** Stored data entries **

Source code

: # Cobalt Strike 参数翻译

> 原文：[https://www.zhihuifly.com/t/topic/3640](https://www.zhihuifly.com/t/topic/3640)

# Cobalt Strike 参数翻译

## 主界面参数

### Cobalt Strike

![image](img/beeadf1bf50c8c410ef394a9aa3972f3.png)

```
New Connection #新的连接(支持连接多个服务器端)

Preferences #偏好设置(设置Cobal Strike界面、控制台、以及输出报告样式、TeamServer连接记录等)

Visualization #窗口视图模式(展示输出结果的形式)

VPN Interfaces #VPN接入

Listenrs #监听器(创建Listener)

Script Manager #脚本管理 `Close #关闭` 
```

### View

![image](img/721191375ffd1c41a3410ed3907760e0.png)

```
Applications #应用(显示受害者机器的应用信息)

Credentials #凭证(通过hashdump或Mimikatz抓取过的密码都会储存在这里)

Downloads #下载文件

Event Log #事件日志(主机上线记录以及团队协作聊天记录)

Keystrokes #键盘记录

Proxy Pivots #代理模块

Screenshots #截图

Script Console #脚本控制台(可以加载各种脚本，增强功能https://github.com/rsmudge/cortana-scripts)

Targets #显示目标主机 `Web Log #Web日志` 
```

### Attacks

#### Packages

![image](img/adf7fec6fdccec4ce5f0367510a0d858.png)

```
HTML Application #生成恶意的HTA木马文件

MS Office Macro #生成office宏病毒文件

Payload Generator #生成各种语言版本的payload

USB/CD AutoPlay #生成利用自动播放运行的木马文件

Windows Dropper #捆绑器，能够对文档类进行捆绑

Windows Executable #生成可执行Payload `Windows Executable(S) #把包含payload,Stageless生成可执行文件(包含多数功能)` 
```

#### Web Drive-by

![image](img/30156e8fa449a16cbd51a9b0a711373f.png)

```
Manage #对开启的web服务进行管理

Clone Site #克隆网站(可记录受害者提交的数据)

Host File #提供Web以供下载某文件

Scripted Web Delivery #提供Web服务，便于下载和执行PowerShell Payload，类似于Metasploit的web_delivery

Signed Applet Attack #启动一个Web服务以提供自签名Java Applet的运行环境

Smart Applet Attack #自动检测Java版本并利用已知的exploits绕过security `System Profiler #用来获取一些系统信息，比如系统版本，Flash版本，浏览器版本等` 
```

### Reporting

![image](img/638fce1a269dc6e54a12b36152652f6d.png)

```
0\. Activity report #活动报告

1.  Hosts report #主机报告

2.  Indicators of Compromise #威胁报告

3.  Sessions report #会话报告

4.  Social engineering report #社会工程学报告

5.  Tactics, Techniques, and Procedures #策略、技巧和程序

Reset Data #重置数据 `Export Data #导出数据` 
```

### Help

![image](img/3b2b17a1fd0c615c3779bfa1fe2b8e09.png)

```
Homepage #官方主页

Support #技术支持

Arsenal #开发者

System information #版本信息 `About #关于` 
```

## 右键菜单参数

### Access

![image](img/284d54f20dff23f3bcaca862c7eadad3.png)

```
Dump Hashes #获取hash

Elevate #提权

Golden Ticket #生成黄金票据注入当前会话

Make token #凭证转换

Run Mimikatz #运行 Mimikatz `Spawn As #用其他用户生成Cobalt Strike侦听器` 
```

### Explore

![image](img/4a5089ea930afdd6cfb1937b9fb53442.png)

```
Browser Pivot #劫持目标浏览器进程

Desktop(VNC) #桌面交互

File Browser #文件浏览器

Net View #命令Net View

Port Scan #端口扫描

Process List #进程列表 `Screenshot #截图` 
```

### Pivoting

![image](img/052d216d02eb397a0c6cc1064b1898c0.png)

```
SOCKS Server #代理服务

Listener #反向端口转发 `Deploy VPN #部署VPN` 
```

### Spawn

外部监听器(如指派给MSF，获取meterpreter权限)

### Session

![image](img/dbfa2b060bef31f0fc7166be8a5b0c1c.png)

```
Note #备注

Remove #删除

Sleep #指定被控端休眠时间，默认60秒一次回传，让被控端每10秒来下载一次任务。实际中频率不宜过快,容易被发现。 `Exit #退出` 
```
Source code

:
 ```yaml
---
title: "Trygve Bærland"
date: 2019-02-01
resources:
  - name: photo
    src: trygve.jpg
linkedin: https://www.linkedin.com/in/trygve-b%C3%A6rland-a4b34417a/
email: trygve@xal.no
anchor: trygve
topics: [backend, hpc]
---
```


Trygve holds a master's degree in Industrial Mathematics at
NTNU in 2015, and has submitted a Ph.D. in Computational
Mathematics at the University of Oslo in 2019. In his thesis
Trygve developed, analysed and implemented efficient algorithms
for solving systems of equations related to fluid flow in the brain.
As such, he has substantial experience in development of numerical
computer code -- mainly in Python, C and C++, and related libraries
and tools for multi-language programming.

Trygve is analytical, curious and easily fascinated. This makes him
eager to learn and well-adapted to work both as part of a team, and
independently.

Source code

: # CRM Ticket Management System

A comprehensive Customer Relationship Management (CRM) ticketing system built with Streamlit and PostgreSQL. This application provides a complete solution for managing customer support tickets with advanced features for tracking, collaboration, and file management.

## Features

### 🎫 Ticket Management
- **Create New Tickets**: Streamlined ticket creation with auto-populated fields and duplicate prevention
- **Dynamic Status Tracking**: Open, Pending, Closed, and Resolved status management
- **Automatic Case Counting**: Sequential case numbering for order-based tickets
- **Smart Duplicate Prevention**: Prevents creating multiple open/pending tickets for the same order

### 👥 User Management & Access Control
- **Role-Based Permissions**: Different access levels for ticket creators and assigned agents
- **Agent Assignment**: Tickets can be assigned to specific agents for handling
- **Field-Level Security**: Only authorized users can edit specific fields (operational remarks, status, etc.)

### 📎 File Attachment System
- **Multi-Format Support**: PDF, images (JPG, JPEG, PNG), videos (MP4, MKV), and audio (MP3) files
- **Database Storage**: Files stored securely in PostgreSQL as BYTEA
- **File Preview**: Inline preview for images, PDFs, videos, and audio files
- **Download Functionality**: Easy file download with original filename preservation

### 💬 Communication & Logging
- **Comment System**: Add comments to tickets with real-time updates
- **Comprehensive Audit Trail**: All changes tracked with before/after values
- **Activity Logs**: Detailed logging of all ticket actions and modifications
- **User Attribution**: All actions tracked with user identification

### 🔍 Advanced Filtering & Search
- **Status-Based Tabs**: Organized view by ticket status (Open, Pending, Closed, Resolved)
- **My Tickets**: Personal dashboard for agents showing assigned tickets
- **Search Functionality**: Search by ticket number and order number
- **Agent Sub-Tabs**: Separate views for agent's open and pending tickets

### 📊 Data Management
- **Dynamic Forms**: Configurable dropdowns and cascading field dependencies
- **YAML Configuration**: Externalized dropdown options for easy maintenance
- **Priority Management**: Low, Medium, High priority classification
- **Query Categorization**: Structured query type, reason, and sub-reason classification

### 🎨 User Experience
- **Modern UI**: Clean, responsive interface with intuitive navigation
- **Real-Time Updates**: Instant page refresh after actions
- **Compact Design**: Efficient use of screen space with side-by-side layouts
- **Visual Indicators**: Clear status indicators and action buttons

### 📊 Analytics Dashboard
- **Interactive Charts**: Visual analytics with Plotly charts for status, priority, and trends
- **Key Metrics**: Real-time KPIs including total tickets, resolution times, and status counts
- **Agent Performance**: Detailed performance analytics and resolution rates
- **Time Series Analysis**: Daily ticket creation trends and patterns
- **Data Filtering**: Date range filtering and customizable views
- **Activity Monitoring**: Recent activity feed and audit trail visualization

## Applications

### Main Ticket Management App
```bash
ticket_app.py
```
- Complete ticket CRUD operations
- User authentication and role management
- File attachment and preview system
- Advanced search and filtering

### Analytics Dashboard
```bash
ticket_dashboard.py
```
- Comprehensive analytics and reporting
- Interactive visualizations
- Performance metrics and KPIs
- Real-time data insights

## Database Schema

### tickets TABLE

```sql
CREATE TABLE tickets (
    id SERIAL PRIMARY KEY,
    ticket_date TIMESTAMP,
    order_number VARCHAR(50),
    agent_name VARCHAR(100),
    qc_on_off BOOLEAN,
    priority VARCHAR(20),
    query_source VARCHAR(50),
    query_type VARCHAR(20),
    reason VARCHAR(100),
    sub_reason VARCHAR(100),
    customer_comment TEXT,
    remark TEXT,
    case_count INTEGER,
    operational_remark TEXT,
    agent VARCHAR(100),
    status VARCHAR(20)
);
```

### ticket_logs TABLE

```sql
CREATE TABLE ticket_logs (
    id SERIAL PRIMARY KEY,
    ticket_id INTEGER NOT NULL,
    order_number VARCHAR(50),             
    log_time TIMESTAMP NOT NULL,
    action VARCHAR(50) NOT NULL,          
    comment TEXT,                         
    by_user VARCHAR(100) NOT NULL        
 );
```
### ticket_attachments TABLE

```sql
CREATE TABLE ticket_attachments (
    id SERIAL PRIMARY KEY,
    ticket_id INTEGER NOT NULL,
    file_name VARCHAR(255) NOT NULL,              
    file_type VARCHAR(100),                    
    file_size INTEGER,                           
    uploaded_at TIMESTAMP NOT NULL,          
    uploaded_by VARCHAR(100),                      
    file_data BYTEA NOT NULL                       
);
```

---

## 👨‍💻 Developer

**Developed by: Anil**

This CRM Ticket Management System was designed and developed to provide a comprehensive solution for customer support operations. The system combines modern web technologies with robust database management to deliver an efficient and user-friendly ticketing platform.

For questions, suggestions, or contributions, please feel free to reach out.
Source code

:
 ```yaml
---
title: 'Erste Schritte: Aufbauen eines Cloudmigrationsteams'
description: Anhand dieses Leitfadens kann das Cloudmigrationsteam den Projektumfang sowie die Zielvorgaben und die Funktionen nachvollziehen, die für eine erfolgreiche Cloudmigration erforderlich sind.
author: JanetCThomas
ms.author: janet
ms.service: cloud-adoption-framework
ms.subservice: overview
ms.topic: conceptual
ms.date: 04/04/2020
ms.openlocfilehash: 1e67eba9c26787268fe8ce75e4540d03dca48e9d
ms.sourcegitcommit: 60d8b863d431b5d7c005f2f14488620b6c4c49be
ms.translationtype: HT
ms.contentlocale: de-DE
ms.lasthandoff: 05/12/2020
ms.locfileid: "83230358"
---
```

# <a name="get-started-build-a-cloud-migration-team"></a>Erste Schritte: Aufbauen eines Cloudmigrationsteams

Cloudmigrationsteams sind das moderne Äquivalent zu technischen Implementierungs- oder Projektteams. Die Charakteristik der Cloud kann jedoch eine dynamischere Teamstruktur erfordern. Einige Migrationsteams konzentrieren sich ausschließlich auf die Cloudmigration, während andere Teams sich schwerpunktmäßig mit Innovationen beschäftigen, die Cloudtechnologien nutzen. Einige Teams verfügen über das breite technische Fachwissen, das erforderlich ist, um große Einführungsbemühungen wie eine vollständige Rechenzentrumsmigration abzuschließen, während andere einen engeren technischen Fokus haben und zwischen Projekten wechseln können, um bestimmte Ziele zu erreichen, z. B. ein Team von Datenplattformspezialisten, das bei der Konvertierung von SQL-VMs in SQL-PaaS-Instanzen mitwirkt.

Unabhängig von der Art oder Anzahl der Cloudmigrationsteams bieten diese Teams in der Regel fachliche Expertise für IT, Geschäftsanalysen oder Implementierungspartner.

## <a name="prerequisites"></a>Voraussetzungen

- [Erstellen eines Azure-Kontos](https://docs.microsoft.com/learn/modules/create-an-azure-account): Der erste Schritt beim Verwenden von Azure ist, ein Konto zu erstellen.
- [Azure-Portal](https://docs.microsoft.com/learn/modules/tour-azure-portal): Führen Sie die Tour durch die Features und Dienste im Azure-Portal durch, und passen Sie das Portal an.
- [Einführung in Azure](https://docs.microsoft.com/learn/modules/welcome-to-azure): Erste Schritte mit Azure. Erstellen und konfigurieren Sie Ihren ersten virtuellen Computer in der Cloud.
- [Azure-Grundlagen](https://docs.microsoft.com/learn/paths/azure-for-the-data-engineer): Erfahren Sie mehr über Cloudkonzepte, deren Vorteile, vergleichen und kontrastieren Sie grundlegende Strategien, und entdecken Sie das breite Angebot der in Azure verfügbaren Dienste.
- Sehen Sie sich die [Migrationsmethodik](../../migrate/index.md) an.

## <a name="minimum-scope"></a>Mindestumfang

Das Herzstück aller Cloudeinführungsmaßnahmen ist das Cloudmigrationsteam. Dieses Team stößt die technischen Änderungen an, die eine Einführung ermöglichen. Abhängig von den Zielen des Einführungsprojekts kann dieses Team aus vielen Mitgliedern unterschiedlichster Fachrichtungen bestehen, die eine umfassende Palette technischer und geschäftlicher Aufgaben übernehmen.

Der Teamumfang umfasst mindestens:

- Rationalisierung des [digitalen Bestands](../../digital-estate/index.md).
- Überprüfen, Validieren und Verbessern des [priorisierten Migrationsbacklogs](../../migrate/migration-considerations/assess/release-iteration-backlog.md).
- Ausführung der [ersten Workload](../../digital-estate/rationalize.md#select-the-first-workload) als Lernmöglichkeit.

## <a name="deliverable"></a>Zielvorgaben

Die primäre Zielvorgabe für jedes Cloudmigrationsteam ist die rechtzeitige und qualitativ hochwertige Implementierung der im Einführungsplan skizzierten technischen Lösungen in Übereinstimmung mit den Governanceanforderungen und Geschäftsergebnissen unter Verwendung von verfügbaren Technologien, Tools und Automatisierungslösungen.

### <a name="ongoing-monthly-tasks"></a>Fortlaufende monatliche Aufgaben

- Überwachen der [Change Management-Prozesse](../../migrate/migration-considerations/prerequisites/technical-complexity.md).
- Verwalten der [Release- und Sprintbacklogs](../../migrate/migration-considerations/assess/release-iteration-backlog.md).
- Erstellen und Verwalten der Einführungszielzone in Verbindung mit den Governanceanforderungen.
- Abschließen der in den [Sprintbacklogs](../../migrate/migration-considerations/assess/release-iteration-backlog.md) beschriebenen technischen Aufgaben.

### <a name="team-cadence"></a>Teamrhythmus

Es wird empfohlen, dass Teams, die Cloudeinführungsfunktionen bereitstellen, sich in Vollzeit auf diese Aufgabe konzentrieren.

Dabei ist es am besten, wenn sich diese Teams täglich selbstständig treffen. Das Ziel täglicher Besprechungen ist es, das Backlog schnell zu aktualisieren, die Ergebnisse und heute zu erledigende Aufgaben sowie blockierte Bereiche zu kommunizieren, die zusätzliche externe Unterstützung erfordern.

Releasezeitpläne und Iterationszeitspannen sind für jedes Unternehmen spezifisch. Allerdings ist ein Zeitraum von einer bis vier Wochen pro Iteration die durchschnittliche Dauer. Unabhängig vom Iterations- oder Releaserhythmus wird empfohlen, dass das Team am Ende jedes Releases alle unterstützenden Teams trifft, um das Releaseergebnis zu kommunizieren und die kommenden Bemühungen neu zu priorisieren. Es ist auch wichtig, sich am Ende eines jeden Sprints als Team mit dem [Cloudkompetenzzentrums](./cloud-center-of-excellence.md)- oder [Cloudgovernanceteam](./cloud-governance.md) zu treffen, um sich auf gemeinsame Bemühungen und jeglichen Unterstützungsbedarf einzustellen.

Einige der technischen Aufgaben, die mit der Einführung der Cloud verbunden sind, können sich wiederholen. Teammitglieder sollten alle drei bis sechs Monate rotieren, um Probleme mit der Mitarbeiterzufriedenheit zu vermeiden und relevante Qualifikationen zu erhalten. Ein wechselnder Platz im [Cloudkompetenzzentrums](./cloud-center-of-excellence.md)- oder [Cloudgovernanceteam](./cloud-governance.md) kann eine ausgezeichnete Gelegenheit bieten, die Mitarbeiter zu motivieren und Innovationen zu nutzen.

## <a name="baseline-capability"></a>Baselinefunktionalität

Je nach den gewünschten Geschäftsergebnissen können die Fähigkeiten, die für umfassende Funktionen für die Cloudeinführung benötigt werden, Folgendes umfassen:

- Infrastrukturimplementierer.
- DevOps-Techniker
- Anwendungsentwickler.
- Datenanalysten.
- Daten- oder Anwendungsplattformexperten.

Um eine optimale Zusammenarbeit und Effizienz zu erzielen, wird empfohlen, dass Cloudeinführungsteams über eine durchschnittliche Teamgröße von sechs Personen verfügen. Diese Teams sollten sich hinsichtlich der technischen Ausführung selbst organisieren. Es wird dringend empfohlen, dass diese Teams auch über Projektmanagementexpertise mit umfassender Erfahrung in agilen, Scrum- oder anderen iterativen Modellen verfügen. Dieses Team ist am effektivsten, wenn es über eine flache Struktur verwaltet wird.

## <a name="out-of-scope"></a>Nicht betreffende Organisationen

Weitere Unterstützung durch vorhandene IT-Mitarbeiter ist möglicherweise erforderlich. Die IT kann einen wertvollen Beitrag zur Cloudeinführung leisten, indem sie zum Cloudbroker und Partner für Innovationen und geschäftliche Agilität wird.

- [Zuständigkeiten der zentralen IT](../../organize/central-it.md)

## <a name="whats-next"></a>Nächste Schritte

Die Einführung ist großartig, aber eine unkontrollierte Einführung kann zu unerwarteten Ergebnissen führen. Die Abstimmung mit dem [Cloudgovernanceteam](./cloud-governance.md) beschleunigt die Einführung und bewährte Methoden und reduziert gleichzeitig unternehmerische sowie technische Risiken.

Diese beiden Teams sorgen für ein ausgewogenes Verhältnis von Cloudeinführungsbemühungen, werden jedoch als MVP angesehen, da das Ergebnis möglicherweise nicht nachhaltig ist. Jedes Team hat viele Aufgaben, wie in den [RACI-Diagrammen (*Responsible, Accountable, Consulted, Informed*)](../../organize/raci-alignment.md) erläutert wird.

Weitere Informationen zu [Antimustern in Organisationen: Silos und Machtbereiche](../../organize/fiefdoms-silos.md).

** Exercise **
Line count for "Mathematics": count the lines of the records above that contain it and give only the number.

** Reply to the exercise **
2